A cet effet, les politiques publiques développent des programmes d’empowerment ou d’État social actif pour accompagner l’individu dans les moments ou situations fragiles. Parallèlement à cette valorisation de l’individualisme rationnel fondé sur l’autonomie, des études montrent comment ces mêmes sociétés créent de l’exclusion (Wresinki, 1965), du risque (Beck, 1986), d’un manque de capabilité (Sen, 1995), de la disqualification (Paugam), de la désaffiliation (Castel, 2009), de la souffrance sociale (Ehrenberg, 2010), de la fragilité (Fried, 2004), de la vulnérabilité. Le concept de vulnérabilité marque ainsi l’aboutissement d’une réflexion sur les diverses manières de nier l’autonomie : est vulnérable la personne qui, non seulement ne parvient pas à mettre en œuvre son autonomie (considérée comme la caractéristique essentielle de l’individu, mais en outre se trouve écrasée par cette obligation symbolique et concrète d’autonomie (Pelluchon, 2012).

Face à cette thématisation négative de la vulnérabilité, il faut néanmoins relever deux autres positions alternatives qui ouvrent d’autres possibles pour comprendre la vulnérabilité. Premièrement, certains auteurs dénoncent la fétichisation de la vulnérabilité qui permet aux organisations internationales ou nationales de justifier leurs actions sans interroger les véritables raisons de la vulnérabilité (van den Hoonaard WC (2020), Vulnerability as a concept captive in its own prison, in Iphofen, Ron éd.), Handbook of Research ethics and scientific integrity. Switzerland, Springer 2020. Il faudrait alors renoncer à la catégorie de vulnérabilité qui continue à assujettir ceux qu’on prétend aider tout en produisant des mécanismes de bonne conscience, ou tout simplement de maintien de l’ordre public.

Deuxièmement, certains auteurs récusent la polarisation entre l’autonomie et la vulnérabilité, et proposent une ré-évaluation positive de la vulnérabilité en ce qu’elle révèle une dimension essentielle et irréductible de notre condition humaine. Sandel et MacIntyre montrent combien la disparition des personnes handicapées ou très âgées par exemple entraînerait la perte de valeurs et de liens essentiels pour une société. Dans une société, les personnes vulnérables offrent en effet la chance de découvrir une autre logique que celle de l’efficacité, de l’évaluation bénéfice/risque (Sandel, The case against perfection, 2004 ; MacIntyre, Dependent rational animals. Why human beings neeed the virtues, 1999). Elles occupent une place essentielle – par exemple à l’échelle d’une famille – pour nous faire découvrir le goût d’être ensemble, de se comprendre, de s’apprécier non pas en fonction de réussites ou de projets, mais par la présence. L’épanouissement de ces personnes prouvent que le bien ne s’évalue pas à l’aune des désirs individuels, mais réside dans le développement de nos attachements et dépendances qui structurent profondément notre identité. De leur côté, les théories du care montrent que la vulnérabilité ne caractérise pas seulement notre humanité, mais aussi les écosystèmes et le monde (Tronto) : reconnaître la vulnérabilité des personnes, des vivants et des écosystèmes ne signifie pas regretter une perte, mais découvrir des liens d’interdépendance qui requièrent le soin.
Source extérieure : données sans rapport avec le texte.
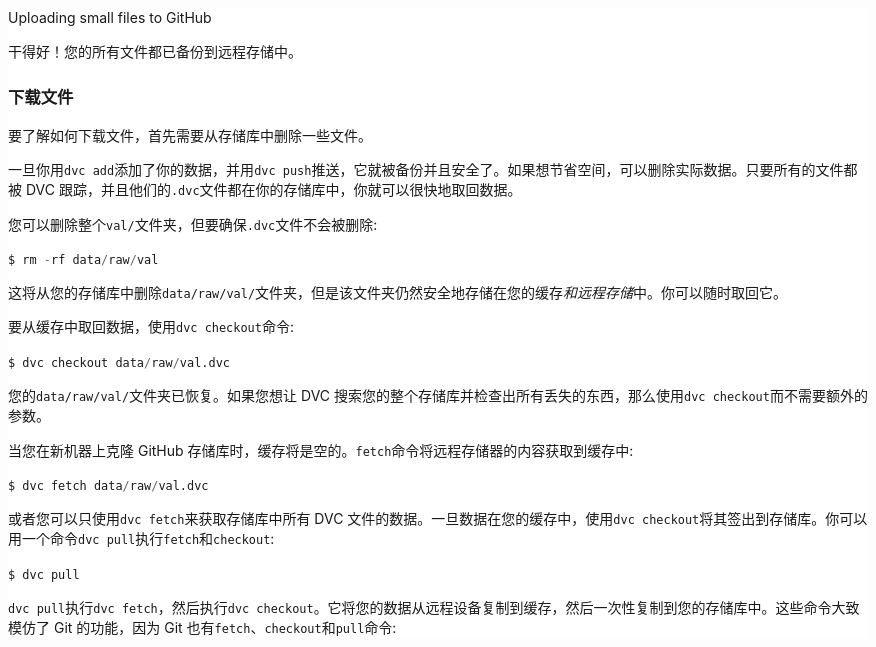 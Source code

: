 <figcaption class="figure-caption text-center">Uploading small files to GitHub</figcaption>

干得好！您的所有文件都已备份到远程存储中。

### 下载文件

要了解如何下载文件，首先需要从存储库中删除一些文件。

一旦你用`dvc add`添加了你的数据，并用`dvc push`推送，它就被备份并且安全了。如果想节省空间，可以删除实际数据。只要所有的文件都被 DVC 跟踪，并且他们的`.dvc`文件都在你的存储库中，你就可以很快地取回数据。

您可以删除整个`val/`文件夹，但要确保`.dvc`文件不会被删除:

```py
$ rm -rf data/raw/val
```

这将从您的存储库中删除`data/raw/val/`文件夹，但是该文件夹仍然安全地存储在您的缓存*和远程存储*中。你可以随时取回它。

要从缓存中取回数据，使用`dvc checkout`命令:

```py
$ dvc checkout data/raw/val.dvc
```

您的`data/raw/val/`文件夹已恢复。如果您想让 DVC 搜索您的整个存储库并检查出所有丢失的东西，那么使用`dvc checkout`而不需要额外的参数。

当您在新机器上克隆 GitHub 存储库时，缓存将是空的。`fetch`命令将远程存储器的内容获取到缓存中:

```py
$ dvc fetch data/raw/val.dvc
```

或者您可以只使用`dvc fetch`来获取存储库中所有 DVC 文件的数据。一旦数据在您的缓存中，使用`dvc checkout`将其签出到存储库。你可以用一个命令`dvc pull`执行`fetch`和`checkout`:

```py
$ dvc pull
```

`dvc pull`执行`dvc fetch`，然后执行`dvc checkout`。它将您的数据从远程设备复制到缓存，然后一次性复制到您的存储库中。这些命令大致模仿了 Git 的功能，因为 Git 也有`fetch`、`checkout`和`pull`命令:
La vulnérabilité nous ouvre ainsi la chance de prendre soin selon quatre dimensions (se préoccuper des autres, prendre en charge, prendre soin, recevoir le soin). Ces quatre aspects du soin montent en puissance : bien sûr les gestes et les actes comptent, mais à travers eux, c’est surtout la relation qui peut exister, jusqu’au renversement où c’est finalement la personne qui reçoit le soin qui le rend possible : car, en acceptant d’être accompagnée et soignée, la personne vulnérable est aussi celle qui m’initie à cette réalité fondamentale de la vie. Reconnaître la place nécessaire et positive de la vulnérabilité dans nos vies et nos relations rend audible une voix différente, qui ne compte pas, qui ne valorise pas l’individu autonome et performant, mais s’attache à autrui et soigne la relation (Tronto, Joan. Un monde vulnérable. Pour une politique du care. 2014).

Cette action s’intègre au projet d’institut des vulnérabilités porté par Régis Aubry. Le laboratoire de philosophie contribue plus particulièrement à la constitution d’un observatoire, à des programmes de recherche, à une formation à la santé globale capable de penser ces vulnérabilités.